▸ Your objective
Your reply must contain exactly the lines running from the one with "sales@marketreportsinsights.com" to the last line of the entries below, both included, and no other lines.

▸ Task inputs
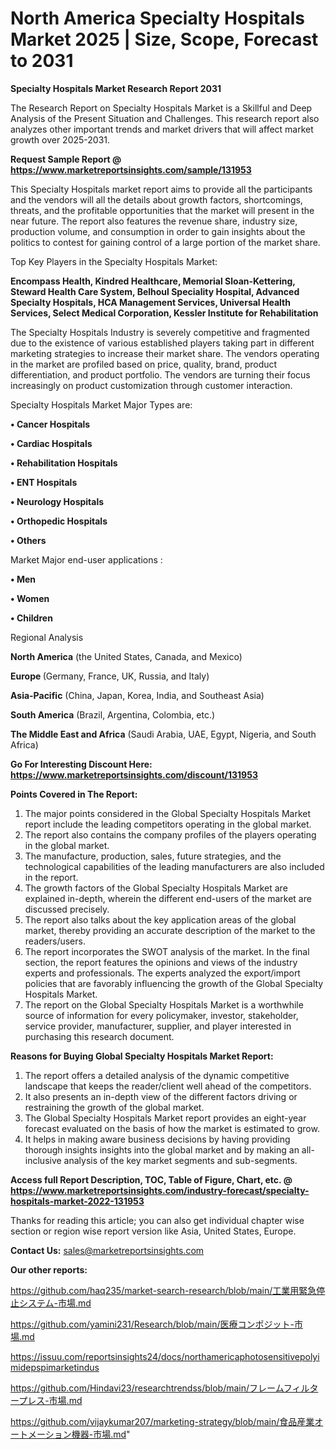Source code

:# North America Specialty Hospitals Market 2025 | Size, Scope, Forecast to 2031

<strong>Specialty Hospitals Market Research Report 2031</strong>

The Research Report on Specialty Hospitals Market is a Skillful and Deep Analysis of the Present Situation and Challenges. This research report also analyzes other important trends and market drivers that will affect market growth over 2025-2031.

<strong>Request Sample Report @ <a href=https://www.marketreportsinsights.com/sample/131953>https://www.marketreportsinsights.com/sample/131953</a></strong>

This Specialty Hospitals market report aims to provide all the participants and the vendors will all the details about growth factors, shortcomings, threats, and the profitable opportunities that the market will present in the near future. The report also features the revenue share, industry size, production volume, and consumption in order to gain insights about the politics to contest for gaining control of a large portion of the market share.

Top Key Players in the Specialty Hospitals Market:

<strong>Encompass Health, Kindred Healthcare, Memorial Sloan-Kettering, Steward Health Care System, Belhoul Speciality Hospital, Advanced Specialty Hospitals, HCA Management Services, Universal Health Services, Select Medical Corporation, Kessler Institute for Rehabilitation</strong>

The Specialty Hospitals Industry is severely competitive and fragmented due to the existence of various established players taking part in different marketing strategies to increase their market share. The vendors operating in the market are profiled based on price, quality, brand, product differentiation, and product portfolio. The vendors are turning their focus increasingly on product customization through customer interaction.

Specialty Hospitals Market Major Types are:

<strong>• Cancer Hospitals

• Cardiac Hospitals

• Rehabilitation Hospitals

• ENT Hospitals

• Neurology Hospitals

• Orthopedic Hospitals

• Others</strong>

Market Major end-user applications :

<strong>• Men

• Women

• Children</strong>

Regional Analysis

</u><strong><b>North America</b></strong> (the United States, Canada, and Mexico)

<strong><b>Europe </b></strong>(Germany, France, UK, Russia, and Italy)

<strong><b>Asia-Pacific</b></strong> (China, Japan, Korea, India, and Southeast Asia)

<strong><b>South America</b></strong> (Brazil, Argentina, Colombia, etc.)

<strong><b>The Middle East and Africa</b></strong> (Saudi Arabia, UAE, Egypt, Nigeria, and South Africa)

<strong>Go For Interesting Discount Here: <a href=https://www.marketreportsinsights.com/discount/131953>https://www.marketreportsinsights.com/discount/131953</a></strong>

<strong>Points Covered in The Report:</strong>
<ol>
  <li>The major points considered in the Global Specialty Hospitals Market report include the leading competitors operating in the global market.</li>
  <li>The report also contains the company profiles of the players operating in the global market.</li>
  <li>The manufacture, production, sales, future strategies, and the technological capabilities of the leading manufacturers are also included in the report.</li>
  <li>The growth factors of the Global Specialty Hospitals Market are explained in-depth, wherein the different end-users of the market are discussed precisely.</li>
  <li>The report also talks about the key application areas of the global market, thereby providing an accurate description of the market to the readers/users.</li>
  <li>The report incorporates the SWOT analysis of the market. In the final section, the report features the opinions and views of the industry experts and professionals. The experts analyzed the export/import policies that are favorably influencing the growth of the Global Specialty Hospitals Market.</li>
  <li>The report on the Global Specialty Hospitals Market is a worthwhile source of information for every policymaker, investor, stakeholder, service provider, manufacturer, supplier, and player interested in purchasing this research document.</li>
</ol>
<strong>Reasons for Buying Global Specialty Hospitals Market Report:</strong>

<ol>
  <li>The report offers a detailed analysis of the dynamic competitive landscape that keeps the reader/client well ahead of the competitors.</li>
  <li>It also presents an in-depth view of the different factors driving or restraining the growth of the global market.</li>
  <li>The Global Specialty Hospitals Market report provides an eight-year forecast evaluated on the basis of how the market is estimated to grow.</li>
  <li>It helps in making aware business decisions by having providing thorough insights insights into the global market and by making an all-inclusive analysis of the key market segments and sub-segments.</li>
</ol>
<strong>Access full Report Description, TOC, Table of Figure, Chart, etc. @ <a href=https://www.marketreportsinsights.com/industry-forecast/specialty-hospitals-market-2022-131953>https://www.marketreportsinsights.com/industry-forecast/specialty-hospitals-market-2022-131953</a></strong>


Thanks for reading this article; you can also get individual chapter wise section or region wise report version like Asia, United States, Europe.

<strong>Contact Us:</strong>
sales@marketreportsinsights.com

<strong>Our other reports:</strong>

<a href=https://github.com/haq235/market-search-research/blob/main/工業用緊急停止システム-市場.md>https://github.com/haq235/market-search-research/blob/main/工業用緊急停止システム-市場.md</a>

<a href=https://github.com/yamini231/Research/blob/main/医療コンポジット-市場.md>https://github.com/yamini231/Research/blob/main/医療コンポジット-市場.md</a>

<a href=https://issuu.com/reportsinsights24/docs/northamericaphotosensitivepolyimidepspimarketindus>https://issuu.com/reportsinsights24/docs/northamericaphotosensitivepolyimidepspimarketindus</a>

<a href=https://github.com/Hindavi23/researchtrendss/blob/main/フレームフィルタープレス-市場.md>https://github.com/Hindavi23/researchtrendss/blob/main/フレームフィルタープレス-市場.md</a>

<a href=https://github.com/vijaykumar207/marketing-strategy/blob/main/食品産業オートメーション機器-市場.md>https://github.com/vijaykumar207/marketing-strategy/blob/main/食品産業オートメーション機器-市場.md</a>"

▸ Response area
sales@marketreportsinsights.com

<strong>Our other reports:</strong>

<a href=https://github.com/haq235/market-search-research/blob/main/工業用緊急停止システム-市場.md>https://github.com/haq235/market-search-research/blob/main/工業用緊急停止システム-市場.md</a>

<a href=https://github.com/yamini231/Research/blob/main/医療コンポジット-市場.md>https://github.com/yamini231/Research/blob/main/医療コンポジット-市場.md</a>

<a href=https://issuu.com/reportsinsights24/docs/northamericaphotosensitivepolyimidepspimarketindus>https://issuu.com/reportsinsights24/docs/northamericaphotosensitivepolyimidepspimarketindus</a>

<a href=https://github.com/Hindavi23/researchtrendss/blob/main/フレームフィルタープレス-市場.md>https://github.com/Hindavi23/researchtrendss/blob/main/フレームフィルタープレス-市場.md</a>

<a href=https://github.com/vijaykumar207/marketing-strategy/blob/main/食品産業オートメーション機器-市場.md>https://github.com/vijaykumar207/marketing-strategy/blob/main/食品産業オートメーション機器-市場.md</a>"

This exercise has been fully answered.